CNN-IBN, ** 1/2: 'To be fair, ETT is a very different beast from recent Salman Khan starrers, particularly his last two releases, Ready and Bodyguard. Now that could be construed either as good news or bad news depending on what you thought of those films. For those like me, who weren't fans of those blockbusters, it's refreshing to note that ETT isn't an over-indulgent one-man showreel. Hallelujah, this film has a plot. Unfortunately, however, it's a one-line, threadbare plot around which director Kabir Khan constructs the entire movie. (...) The film's screenplay packs more holes than you're likely to find in a fisherman's net, and the clunky dialogue is the sort you'd expect from someone whose only research involved going through back issues of spy-themed comics. What doesn't disappoint is the action in this film. (...) Despite its obvious flaws, ETT is far from unwatchable. It's a welcome change from the harebrained films we've seen Salman Khan in lately, and for what it's worth he's playing a character and not himself for a change. The question you have to ask is – Is that enough?'.
Business of Cinema, **: 'What happens when you mix Scotch with Pepsi, or combine a suit with flip flops? Exactly what happens when Yashraj meets Salman: the champion of pulpy romance with the man who beats everyone to pulp. Nothing. For two and a half hours, nothing, barring a couple of good action scenes and an armchair journey around the world. The premise of the story, at least at the beginning, sounded promising. A romance between a RAW agent with an ISI operative (no prizes for guessing who is in RAW – dare they make a Bollywood film where the hero is Pakistani? The leading lady, however, can be from Mogadishu and it would not matter). But besides the promising principle of the thought, the rest of the film falls flat. (...) The action sequences are superbly shot and choreographed. (...) The action scenes are clearly the only parts of the film on which money was well-spent. (...) But what kills the film, besides the obviously half-hearted screenplay, is the lead performers. Put Salman Khan in a scarf and you might as well ask Sachin Tendulkar to bat left-handed. Minus his shirtless moments, quirky one-liners and natural charm, which made films like Dabangg and Wanted such sure-shot winners, Salman falls flat. He looks stiff, overweight and tired. (...) Katrina Kaif manages a second expression somewhere towards the end of the film, but by then it’s too late'.

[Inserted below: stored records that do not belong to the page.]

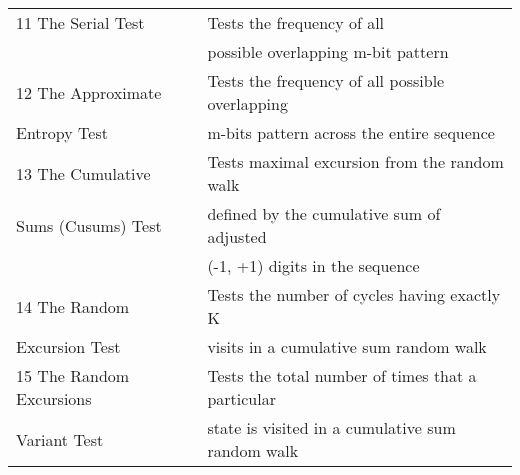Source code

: \begin{tabular}{|l|l|}
\hline
11 The Serial Test & Tests the frequency of all \\
                  & possible overlapping m-bit pattern \\
\hline
12 The Approximate & Tests the frequency of all possible overlapping\\
Entropy Test &  m-bits pattern across the entire sequence \\
\hline
13 The Cumulative & Tests maximal excursion from the random walk \\
Sums (Cusums) Test & defined by the cumulative sum of adjusted \\
                  & (-1, +1) digits in the sequence \\
\hline
14 The Random & Tests the number of cycles having exactly K \\
Excursion Test & visits in a cumulative sum random walk \\
\hline
15 The Random Excursions & Tests the total number of times that a particular \\
Variant Test & state is visited in a cumulative sum random walk  \\

 
\hline

\end{tabular}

Mayank Shekhar: 'Reviewing a Salman Khan film is like ironing a pair of jeans: what’s the point. People will go, watch it anyway. (...) The character isn’t important. The audience believes Salman is a character himself. They react to him. (...) The skilled, sorted director’s ensured the film has a script. (...) The trouble with over-promoted pictures is their highlights get stale by repetition in trailers. You would’ve seen some of the film’s best action scenes already. But that is to take away nothing from the effort that may have gone into putting these stunning sequences together. Hollywood achieves similar results with over 10 times the budget. (...) The mechanics of how the RAW operates, right down to wire-taps, is treated with fair realism for a Hindi film. (...) At least this Salman film was fully worth it. For the first time since Chulbul Pandey (Dabangg) has the actor attempted to play a character, which to begin with, is saying a lot'.
Box Office India: 'ETT, billed as the biggest Hindi movie of all time, has neither the definitive stamp of Salman Khan nor the classic signature of Yash Raj Films, one of the biggest production houses in the country. Director Kabir Khan, who has a good track record of delivering good commercial cinema (Kabul Express and New York), was perhaps caught between the contrasting styles of the superstar and the production house and came up with a compromise to suit both. (...) ETT totters on all three pillars of a movie – story, screenplay and dialogue. (...) Dialogue is the worst and is neither reminiscent of Salman Khan nor Yash Raj Films. So what works in favour of the film? Salman Khan, Katrina Kaif and, once again, Salman Khan. (...) Kabir Khan fails this time in every department of filmmaking'.